Les attaques informatiques contre les établissements de santé se multiplient depuis plusieurs années. Entre rançongiciels, vols de données médicales et tentatives d’intrusion, les hôpitaux sont devenus des cibles privilégiées des cybercriminels. Face à cette menace croissante, les autorités françaises accélèrent le renforcement de la cybersécurité du secteur hospitalier.
Les établissements de santé sous pression
Les infrastructures hospitalières concentrent une quantité considérable de données sensibles tout en assurant une mission critique de service public. Cette double caractéristique en fait une cible particulièrement attractive pour les groupes spécialisés dans les rançongiciels. Ces dernières années, plusieurs établissements français ont dû faire face à des attaques paralysant temporairement leur activité, avec des conséquences directes sur la prise en charge des patients. Les cybercriminels cherchent autant à obtenir des rançons qu’à dérober des informations médicales dont la valeur ne cesse d’augmenter sur les marchés clandestins.
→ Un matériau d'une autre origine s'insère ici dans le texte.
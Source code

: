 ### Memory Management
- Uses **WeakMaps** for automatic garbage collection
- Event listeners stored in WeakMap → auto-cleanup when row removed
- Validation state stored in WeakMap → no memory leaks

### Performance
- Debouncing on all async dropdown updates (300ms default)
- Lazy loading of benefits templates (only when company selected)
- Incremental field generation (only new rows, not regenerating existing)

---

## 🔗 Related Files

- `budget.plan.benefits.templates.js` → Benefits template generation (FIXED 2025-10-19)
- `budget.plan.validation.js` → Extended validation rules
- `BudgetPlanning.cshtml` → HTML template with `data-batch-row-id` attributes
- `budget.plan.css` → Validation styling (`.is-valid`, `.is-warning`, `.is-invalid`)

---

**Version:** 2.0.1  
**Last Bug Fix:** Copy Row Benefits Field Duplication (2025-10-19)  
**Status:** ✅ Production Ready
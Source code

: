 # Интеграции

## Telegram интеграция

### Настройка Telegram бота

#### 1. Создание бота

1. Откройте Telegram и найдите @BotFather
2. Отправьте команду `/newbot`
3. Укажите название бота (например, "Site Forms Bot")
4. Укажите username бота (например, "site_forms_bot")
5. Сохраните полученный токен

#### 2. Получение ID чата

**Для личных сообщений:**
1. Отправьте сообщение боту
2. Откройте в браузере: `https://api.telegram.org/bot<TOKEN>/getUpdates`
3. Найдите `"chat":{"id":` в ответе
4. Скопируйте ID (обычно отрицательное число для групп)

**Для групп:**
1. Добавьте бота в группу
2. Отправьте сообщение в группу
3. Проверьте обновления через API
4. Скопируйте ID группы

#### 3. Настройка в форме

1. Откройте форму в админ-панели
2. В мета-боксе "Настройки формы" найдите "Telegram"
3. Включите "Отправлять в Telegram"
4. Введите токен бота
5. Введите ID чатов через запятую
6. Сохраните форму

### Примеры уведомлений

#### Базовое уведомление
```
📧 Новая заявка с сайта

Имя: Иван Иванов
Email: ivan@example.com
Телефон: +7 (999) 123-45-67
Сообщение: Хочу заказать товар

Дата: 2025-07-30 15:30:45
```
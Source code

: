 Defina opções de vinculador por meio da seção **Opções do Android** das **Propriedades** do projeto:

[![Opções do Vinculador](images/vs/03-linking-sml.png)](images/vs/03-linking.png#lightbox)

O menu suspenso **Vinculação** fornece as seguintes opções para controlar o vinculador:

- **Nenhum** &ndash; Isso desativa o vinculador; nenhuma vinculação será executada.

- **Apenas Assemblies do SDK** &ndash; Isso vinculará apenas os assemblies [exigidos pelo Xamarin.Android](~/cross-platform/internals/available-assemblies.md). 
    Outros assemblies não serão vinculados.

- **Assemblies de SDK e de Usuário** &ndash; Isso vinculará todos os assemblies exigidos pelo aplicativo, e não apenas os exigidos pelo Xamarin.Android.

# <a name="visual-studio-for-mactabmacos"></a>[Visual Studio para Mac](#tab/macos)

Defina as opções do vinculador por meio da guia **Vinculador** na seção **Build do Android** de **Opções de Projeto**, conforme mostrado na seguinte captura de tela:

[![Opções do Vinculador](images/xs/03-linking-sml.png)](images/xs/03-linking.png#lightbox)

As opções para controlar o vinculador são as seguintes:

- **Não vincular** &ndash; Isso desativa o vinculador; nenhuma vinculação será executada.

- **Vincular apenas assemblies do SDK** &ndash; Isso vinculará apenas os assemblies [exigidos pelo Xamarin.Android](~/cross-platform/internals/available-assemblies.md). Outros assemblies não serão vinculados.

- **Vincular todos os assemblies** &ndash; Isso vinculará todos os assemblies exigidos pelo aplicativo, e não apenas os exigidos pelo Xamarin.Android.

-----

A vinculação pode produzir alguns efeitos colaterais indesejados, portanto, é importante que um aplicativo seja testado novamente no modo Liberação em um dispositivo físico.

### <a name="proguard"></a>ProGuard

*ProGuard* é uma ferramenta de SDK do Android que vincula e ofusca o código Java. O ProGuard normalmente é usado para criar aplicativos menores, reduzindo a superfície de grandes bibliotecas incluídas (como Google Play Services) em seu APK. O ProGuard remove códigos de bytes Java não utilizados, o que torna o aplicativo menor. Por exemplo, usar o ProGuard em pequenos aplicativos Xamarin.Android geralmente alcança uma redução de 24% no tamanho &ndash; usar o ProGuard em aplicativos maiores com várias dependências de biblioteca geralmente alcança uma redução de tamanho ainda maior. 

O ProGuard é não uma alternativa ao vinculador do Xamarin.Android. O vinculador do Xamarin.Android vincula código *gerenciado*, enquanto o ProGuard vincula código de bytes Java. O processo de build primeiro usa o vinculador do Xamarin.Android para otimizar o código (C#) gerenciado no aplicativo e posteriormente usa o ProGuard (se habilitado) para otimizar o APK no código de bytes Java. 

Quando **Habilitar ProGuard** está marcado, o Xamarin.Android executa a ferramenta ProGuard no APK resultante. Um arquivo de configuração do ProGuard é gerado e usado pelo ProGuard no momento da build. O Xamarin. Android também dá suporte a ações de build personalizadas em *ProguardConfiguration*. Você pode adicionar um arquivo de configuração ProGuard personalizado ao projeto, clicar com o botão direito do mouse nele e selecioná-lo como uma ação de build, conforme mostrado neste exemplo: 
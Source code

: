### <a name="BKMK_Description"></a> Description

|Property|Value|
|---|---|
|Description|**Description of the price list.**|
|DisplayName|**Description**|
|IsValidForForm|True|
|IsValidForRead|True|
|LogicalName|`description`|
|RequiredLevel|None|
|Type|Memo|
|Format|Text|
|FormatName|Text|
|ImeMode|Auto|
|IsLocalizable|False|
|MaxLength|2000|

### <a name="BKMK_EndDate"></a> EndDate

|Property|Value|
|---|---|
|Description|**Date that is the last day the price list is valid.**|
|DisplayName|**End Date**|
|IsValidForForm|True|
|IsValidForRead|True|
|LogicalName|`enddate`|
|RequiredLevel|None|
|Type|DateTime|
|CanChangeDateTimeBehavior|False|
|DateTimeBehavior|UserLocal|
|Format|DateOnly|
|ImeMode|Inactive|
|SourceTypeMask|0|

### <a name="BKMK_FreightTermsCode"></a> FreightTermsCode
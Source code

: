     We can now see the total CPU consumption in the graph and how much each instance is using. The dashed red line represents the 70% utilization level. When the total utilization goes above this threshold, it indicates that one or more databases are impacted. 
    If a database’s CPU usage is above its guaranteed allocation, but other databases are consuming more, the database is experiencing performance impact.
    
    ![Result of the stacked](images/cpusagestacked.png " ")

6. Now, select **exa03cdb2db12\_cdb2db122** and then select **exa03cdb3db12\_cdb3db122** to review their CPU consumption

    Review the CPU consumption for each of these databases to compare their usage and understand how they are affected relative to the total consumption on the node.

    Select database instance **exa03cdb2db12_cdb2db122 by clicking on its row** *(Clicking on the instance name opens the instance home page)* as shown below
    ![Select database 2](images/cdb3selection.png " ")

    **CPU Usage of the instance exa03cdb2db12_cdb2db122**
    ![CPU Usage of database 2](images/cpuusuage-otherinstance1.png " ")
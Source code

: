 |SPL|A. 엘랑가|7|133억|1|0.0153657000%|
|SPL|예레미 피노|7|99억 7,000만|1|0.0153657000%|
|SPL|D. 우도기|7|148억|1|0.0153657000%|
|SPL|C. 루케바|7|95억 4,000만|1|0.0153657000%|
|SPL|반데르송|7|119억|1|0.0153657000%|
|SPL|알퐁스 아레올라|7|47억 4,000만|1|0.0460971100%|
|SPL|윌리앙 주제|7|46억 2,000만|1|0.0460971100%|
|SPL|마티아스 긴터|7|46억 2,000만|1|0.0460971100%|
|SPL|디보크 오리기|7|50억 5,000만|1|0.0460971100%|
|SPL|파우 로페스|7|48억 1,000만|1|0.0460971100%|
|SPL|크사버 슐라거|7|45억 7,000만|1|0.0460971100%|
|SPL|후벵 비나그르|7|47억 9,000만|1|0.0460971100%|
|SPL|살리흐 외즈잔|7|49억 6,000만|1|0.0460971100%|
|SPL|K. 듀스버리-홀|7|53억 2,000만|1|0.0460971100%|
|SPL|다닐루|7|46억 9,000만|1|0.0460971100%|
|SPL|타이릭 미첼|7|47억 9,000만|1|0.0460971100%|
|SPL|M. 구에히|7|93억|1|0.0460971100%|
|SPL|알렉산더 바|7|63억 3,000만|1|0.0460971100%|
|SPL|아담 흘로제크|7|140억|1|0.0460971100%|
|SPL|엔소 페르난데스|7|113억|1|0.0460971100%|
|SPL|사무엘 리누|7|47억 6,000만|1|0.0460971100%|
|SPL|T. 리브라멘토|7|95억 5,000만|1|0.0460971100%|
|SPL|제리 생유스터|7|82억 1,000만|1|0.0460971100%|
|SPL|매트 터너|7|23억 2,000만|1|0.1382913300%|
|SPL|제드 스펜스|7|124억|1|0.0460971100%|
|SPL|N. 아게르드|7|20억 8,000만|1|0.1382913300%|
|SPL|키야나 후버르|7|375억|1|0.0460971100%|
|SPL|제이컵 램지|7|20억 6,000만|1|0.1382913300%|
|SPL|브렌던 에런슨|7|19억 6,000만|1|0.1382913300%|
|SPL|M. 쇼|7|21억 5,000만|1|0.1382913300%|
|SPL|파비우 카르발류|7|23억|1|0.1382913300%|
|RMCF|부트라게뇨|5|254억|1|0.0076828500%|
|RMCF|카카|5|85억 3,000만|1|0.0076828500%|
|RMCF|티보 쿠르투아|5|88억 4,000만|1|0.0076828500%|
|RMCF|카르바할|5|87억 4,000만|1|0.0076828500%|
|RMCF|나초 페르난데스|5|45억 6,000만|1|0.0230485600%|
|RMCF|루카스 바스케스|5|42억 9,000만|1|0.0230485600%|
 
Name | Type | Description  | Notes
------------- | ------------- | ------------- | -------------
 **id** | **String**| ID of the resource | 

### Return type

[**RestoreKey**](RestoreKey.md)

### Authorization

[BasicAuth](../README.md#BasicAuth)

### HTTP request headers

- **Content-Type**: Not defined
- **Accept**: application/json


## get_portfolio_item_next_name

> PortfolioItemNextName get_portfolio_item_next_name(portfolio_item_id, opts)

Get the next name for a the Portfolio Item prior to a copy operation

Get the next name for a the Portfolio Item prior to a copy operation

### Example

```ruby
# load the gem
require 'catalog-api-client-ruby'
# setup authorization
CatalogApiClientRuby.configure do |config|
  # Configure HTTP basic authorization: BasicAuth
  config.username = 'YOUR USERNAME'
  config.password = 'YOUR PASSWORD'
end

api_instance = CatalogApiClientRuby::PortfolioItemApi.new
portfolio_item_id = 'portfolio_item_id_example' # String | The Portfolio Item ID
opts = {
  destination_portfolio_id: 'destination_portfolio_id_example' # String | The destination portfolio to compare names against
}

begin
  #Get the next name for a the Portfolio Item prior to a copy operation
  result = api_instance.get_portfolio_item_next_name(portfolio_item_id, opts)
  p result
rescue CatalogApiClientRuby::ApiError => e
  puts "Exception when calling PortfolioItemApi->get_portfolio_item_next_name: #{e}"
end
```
Le programme CaRE pour renforcer la résilience
Pour répondre à cette menace, l’État poursuit le déploiement du programme CaRE (Cybersécurité Accélération et Résilience des Établissements). Son objectif est d’accompagner les hôpitaux dans la modernisation de leurs systèmes d’information, le développement de sauvegardes sécurisées et l’amélioration de leur capacité à réagir en cas d’incident. Au-delà des investissements technologiques, le dispositif vise également à diffuser une véritable culture de la cybersécurité auprès des personnels hospitaliers, souvent considérés comme le premier rempart face aux tentatives de phishing ou d’ingénierie sociale.
L’ANSSI multiplie les alertes
En parallèle, l’Agence nationale de la sécurité des systèmes d’information (ANSSI) continue de publier régulièrement des avis de sécurité concernant des vulnérabilités touchant des logiciels largement utilisés par les administrations et les entreprises. Ces alertes rappellent qu’une politique efficace de cybersécurité repose autant sur la mise à jour régulière des équipements que sur la surveillance permanente des réseaux et la capacité à détecter rapidement toute activité suspecte.
Un enjeu désormais stratégique
La numérisation croissante du système de santé transforme profondément la nature du risque. Dossiers médicaux partagés, télémédecine, objets connectés ou intelligence artificielle multiplient les points d’entrée potentiels pour les attaquants. La cybersécurité hospitalière dépasse désormais la seule question informatique. Elle est devenue un enjeu de continuité des soins, de protection des données personnelles et, plus largement, de sécurité nationale. À mesure que les infrastructures de santé se digitalisent, leur résilience numérique s’impose comme une composante essentielle de la souveraineté française.